_AIM OF THE EXERCISE:_
Copy out precisely the lines from the start of the data through the line with "a value of type", and keep pictures out of it.

┄┄┄┄┄┄┄┄┄┄

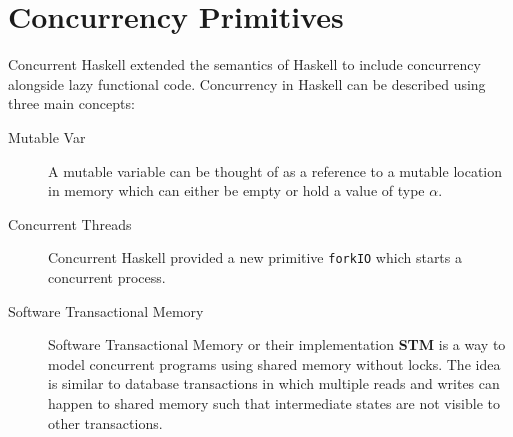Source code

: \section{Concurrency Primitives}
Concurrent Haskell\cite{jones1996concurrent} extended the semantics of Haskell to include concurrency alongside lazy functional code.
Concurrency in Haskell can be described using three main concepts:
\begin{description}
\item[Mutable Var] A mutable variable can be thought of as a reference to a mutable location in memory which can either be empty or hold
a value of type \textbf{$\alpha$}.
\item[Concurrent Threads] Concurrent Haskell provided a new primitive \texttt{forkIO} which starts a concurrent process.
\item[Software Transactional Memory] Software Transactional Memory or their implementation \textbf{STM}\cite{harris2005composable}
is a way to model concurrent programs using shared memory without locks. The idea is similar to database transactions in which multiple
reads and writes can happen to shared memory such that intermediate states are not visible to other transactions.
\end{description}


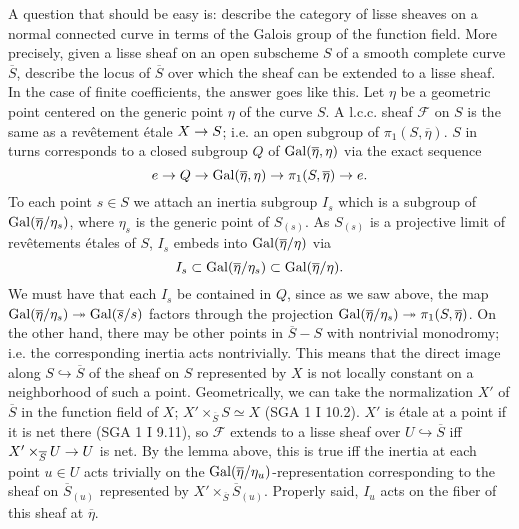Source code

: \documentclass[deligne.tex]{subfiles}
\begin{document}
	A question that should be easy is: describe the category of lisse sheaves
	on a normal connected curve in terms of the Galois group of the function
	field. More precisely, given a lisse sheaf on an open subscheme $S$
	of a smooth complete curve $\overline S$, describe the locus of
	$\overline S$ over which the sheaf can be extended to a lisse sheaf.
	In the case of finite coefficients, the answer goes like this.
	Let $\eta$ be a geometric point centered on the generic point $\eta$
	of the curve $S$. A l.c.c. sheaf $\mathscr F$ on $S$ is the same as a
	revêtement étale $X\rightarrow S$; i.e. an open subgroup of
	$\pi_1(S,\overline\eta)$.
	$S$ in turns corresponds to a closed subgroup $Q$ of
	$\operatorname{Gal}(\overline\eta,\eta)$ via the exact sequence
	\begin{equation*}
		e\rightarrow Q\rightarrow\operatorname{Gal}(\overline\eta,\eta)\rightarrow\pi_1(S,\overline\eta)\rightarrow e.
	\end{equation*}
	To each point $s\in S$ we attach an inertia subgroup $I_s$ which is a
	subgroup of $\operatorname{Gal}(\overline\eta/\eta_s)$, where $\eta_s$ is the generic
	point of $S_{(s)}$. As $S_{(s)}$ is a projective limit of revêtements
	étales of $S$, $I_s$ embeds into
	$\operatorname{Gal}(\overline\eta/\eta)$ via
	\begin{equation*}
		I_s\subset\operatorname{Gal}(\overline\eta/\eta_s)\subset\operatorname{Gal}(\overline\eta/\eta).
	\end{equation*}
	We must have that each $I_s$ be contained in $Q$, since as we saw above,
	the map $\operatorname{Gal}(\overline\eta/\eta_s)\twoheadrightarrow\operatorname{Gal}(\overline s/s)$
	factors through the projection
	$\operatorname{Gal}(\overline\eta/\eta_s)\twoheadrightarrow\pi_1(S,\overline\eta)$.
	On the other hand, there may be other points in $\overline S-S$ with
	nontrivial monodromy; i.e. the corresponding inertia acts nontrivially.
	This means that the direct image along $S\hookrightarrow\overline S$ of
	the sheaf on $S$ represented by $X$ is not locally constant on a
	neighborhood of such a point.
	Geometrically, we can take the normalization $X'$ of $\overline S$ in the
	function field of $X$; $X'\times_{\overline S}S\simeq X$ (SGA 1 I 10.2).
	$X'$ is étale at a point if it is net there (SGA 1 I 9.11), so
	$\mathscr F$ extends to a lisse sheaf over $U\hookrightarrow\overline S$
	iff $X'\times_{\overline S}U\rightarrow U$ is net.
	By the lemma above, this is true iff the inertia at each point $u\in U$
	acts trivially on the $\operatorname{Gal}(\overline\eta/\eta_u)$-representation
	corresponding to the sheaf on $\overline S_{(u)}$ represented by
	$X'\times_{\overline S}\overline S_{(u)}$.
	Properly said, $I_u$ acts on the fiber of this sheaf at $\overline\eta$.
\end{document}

┄┄┄┄┄┄┄┄┄┄

_WRITTEN ANSWER:_
Source code

: \section{Concurrency Primitives}
Concurrent Haskell\cite{jones1996concurrent} extended the semantics of Haskell to include concurrency alongside lazy functional code.
Concurrency in Haskell can be described using three main concepts:
\begin{description}
\item[Mutable Var] A mutable variable can be thought of as a reference to a mutable location in memory which can either be empty or hold
a value of type \textbf{$\alpha$}.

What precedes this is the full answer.